**AIM OF THE TASK:**
Below are the records; locate each line with the word "texttt" and copy it.

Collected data
+ + + + + + +

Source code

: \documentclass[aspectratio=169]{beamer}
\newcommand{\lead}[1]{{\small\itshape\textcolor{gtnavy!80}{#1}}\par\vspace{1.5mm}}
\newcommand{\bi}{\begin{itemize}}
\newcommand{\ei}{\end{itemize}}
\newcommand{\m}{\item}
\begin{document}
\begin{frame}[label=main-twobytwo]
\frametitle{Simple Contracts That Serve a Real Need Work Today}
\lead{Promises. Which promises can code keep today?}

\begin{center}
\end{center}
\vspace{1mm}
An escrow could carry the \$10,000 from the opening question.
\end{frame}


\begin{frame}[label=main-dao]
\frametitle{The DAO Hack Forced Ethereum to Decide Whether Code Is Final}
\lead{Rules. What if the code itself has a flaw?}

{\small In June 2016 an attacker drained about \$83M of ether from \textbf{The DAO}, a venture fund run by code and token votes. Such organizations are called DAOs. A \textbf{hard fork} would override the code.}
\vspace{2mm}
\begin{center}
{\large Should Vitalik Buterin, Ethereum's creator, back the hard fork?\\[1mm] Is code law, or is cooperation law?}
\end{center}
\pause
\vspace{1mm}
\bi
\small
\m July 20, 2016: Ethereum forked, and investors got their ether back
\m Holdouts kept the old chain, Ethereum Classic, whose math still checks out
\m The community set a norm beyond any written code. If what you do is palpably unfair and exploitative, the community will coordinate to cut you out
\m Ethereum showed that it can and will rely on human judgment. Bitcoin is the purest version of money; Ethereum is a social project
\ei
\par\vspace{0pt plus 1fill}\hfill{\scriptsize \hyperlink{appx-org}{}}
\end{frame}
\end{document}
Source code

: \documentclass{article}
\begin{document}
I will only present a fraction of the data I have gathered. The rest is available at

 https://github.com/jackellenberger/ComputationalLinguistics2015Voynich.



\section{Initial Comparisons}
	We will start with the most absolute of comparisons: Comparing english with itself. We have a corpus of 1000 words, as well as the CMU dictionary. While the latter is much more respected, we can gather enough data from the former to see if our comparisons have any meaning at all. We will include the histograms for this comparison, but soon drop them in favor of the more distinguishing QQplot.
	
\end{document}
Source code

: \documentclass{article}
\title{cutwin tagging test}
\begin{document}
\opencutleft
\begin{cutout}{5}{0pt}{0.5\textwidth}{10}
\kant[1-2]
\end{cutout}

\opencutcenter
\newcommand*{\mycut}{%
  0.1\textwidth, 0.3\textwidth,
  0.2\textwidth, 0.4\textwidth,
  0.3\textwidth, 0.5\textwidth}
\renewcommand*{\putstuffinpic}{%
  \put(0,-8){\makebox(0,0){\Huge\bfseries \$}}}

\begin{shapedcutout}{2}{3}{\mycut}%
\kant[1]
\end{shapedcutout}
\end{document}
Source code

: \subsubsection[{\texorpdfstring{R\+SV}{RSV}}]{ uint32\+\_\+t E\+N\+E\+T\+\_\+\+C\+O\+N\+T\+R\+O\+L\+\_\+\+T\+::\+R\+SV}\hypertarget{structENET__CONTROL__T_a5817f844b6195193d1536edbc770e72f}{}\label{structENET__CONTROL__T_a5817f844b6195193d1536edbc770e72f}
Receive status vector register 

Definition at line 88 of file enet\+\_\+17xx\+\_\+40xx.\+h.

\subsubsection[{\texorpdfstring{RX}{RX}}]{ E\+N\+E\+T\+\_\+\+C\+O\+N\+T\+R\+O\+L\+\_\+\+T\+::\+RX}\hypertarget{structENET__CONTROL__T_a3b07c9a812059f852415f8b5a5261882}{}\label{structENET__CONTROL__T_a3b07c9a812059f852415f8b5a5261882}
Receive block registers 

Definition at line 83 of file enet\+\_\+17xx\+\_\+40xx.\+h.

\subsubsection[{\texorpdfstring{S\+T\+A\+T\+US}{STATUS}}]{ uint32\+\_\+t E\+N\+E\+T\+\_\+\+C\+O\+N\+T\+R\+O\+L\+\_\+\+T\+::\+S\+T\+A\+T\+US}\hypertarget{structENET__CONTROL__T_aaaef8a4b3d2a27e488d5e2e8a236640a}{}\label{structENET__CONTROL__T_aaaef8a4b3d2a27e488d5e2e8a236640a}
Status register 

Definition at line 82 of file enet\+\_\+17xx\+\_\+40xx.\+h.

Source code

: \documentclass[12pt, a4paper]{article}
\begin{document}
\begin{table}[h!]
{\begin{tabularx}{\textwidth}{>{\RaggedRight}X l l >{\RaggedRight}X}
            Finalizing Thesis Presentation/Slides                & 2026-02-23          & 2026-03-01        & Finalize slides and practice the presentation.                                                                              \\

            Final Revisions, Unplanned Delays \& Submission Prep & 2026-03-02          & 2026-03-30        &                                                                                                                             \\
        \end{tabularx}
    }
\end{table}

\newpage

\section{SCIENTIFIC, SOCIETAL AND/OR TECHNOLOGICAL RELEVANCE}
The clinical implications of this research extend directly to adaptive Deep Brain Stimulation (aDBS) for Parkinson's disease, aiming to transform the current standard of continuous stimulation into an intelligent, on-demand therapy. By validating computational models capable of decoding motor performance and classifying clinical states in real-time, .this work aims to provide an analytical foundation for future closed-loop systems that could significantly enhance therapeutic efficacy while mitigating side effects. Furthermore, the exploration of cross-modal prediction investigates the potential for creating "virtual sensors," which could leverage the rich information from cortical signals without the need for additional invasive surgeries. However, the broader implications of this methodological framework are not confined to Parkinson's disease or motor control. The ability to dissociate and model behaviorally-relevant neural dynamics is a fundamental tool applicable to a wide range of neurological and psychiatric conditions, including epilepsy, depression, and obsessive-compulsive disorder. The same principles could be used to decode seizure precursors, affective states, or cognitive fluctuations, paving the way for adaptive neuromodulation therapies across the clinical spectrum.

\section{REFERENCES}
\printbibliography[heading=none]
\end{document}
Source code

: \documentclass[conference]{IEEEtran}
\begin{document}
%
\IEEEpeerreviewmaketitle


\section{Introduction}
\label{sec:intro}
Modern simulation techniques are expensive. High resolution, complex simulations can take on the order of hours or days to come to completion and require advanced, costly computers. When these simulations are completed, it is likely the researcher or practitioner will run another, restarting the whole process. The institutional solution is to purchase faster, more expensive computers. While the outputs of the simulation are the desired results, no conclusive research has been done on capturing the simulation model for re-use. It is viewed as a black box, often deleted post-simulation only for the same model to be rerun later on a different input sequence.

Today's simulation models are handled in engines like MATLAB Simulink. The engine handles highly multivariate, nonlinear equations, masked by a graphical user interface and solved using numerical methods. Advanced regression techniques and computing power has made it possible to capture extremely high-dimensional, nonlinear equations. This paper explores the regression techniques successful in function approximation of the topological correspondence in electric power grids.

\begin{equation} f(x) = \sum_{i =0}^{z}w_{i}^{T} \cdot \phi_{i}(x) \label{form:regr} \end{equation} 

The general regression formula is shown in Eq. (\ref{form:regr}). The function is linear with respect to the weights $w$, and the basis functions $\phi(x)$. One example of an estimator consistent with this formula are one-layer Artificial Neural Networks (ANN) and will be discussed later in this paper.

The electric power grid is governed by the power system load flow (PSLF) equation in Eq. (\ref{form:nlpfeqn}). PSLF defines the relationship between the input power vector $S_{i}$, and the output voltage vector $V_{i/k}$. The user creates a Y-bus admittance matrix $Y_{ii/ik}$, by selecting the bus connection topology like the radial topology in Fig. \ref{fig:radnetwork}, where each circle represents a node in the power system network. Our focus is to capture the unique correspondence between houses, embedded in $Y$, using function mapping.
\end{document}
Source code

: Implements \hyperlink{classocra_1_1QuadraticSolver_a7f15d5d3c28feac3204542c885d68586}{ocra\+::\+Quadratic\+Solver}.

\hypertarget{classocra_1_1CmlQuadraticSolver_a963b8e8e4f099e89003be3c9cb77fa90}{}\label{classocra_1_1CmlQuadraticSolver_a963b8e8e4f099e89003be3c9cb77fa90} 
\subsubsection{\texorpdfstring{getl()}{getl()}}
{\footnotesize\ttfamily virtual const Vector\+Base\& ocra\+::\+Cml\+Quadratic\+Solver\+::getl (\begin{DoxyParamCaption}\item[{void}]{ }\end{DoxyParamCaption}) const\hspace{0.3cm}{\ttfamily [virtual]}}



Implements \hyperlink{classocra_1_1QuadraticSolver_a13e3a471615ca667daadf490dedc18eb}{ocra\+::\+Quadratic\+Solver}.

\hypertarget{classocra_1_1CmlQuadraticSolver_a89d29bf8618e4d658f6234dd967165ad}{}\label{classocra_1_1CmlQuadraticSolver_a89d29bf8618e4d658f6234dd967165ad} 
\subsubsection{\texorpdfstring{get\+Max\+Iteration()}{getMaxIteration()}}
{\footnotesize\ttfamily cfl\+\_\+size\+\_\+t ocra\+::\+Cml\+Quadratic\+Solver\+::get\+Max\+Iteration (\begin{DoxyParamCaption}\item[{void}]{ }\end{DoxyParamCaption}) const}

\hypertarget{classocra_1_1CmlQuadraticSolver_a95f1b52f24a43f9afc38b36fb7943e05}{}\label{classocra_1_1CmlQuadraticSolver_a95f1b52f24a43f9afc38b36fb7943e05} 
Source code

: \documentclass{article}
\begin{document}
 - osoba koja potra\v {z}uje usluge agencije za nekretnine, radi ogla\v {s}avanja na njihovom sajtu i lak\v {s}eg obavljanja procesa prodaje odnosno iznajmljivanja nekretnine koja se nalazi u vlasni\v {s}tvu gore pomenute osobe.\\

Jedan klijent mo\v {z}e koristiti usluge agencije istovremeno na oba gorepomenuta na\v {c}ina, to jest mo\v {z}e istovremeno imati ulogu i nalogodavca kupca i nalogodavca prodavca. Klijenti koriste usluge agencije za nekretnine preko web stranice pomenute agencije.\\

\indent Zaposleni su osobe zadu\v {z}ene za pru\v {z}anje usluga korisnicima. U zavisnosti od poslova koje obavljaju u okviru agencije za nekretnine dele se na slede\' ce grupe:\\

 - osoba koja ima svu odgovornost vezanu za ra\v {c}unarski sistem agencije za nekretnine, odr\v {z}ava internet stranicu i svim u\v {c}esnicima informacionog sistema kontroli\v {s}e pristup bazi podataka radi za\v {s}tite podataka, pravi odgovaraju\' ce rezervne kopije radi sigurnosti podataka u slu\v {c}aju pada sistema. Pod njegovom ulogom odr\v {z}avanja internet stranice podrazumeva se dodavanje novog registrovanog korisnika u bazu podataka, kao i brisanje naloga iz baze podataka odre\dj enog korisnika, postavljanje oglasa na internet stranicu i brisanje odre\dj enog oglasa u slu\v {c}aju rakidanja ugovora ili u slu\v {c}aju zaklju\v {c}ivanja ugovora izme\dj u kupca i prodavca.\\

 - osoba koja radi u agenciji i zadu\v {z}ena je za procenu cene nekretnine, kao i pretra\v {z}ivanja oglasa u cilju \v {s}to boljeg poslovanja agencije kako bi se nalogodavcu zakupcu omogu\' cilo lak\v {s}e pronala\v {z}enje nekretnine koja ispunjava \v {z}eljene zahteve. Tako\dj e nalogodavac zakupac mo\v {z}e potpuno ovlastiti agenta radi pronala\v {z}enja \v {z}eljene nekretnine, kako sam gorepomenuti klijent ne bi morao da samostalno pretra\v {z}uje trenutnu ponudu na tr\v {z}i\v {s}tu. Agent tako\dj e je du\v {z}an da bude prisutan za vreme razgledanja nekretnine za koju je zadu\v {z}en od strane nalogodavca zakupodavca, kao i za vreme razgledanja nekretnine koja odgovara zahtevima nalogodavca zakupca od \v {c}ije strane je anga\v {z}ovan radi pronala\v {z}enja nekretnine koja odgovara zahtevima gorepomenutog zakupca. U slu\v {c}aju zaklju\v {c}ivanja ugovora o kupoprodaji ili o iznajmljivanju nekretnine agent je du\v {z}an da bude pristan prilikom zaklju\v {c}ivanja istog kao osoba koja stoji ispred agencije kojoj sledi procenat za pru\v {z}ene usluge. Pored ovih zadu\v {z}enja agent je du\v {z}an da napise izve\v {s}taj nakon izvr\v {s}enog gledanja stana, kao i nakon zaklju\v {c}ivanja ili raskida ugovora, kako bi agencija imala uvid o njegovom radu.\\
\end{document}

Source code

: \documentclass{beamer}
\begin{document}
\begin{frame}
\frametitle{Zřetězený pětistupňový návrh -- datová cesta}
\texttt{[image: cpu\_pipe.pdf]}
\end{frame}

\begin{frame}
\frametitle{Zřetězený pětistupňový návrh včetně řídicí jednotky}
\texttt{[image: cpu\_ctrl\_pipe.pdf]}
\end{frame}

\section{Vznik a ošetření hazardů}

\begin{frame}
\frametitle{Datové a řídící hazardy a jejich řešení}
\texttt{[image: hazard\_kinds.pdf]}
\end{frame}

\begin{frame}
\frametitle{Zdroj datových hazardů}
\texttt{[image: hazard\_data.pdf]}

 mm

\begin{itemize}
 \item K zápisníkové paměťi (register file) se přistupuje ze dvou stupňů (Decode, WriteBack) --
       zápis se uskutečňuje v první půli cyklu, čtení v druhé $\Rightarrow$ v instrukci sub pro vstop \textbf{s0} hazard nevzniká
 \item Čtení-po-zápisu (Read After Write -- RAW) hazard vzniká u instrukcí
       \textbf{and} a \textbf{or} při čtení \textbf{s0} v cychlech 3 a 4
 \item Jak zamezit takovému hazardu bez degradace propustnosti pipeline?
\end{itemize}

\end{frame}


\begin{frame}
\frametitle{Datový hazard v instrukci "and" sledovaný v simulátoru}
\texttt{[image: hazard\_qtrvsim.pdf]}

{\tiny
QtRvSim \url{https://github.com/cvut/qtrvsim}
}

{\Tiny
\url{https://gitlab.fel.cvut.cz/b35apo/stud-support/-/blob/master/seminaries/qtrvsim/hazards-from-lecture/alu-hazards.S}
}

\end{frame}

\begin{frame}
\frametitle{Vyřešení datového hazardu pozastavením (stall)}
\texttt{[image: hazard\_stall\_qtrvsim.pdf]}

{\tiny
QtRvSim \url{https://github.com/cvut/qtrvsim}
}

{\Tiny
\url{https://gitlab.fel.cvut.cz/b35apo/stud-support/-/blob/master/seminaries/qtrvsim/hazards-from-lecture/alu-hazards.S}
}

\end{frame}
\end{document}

+ + + + + + +

**ANSWER TO THIS PROBLEM:**
\texttt{[image: cpu\_pipe.pdf]}
\texttt{[image: cpu\_ctrl\_pipe.pdf]}
\texttt{[image: hazard\_kinds.pdf]}
\texttt{[image: hazard\_data.pdf]}
\texttt{[image: hazard\_qtrvsim.pdf]}
\texttt{[image: hazard\_stall\_qtrvsim.pdf]}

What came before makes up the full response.